Den 3 juni disputerar Christine Bylund i etnologi i Umeå på avhandlingen ”Anakrona livsvillkor: En studie av funktionalitet, möjligheter och begär i den föränderliga svenska välfärdsstaten”. Opponent är Maria Bäckman, Stockholms universitet.
Engelskt abstract:
Since 2009 a decrease in support for dis/abled people provided by the welfare state has taken place. In this process, the concept of family and relationships are both overlooked and central. Cuts of support significantly impact family lives, rendering dis/abled people dependent on their partners, parents, or children. However, little research has been produced about how the needs, wants, and desires of dis/abled people are affected by the changing welfare state.
This thesis examines the connections between the changing forms of support in the welfare state, desire, and relationships through a crip-theoretical understanding of dis/ability and a phenomenological understanding of the welfare state as a structure for orientation in both a practical and existential sense. The material consists of interviews with dis/abled people based on the principle of cross-disability and autoethnographic writing.
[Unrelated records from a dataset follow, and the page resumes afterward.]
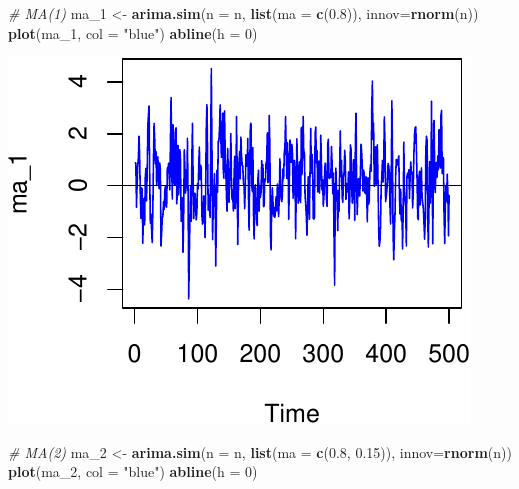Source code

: \documentclass[11pt,]{article}
\newenvironment{Shaded}{\begin{snugshade}}{\end{snugshade}}
\newcommand{\KeywordTok}[1]{\textcolor[rgb]{0.13,0.29,0.53}{\textbf{#1}}}
\newcommand{\DataTypeTok}[1]{\textcolor[rgb]{0.13,0.29,0.53}{#1}}
\newcommand{\DecValTok}[1]{\textcolor[rgb]{0.00,0.00,0.81}{#1}}
\newcommand{\FloatTok}[1]{\textcolor[rgb]{0.00,0.00,0.81}{#1}}
\newcommand{\StringTok}[1]{\textcolor[rgb]{0.31,0.60,0.02}{#1}}
\newcommand{\CommentTok}[1]{\textcolor[rgb]{0.56,0.35,0.01}{\textit{#1}}}
\newcommand{\NormalTok}[1]{#1}
\begin{document}
\begin{Shaded}
\begin{Highlighting}[]
\CommentTok{# MA(1)}
\NormalTok{ma_}\DecValTok{1}\NormalTok{ <-}\StringTok{ }\KeywordTok{arima.sim}\NormalTok{(}\DataTypeTok{n =}\NormalTok{ n, }\KeywordTok{list}\NormalTok{(}\DataTypeTok{ma =} \KeywordTok{c}\NormalTok{(}\FloatTok{0.8}\NormalTok{)), }\DataTypeTok{innov=}\KeywordTok{rnorm}\NormalTok{(n))}
\KeywordTok{plot}\NormalTok{(ma_}\DecValTok{1}\NormalTok{, }\DataTypeTok{col =} \StringTok{"blue"}\NormalTok{)}
\KeywordTok{abline}\NormalTok{(}\DataTypeTok{h =} \DecValTok{0}\NormalTok{)}
\end{Highlighting}
\end{Shaded}

\begin{center}\includegraphics{FMC_T4_PhD_ARMA_GARCH_files/figure-latex/MA-2} \end{center}

\begin{Shaded}
\begin{Highlighting}[]
\CommentTok{# MA(2)}
\NormalTok{ma_}\DecValTok{2}\NormalTok{ <-}\StringTok{ }\KeywordTok{arima.sim}\NormalTok{(}\DataTypeTok{n =}\NormalTok{ n, }\KeywordTok{list}\NormalTok{(}\DataTypeTok{ma =} \KeywordTok{c}\NormalTok{(}\FloatTok{0.8}\NormalTok{, }\FloatTok{0.15}\NormalTok{)), }\DataTypeTok{innov=}\KeywordTok{rnorm}\NormalTok{(n))}
\KeywordTok{plot}\NormalTok{(ma_}\DecValTok{2}\NormalTok{, }\DataTypeTok{col =} \StringTok{"blue"}\NormalTok{)}
\KeywordTok{abline}\NormalTok{(}\DataTypeTok{h =} \DecValTok{0}\NormalTok{)}
\end{Highlighting}
\end{Shaded}
\end{document}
The findings show that an ableist discourse shapes the welfare state’s earliest support, resulting in segregation and isolation. These discourses were challenged during the period of deinstitutionalisation and through the passing of the LSS-law in the 1993s but never entirely dismantled. During the contemporary neoliberal austerity politics, it returns, positioning dis/abled people as a societal burden. Due to its intimate nature and its conditioning of everyday life, the relationship to the welfare state can be understood as a relationship of its own. Changes in the welfare state affect the physical and emotional movements, making certain lifestyles and relationships appear possible and others impossible. The thesis contributes to and nuances the previous research on the intersection of welfare state support and services and the practical and existential experiences of dis/abled people in Sweden.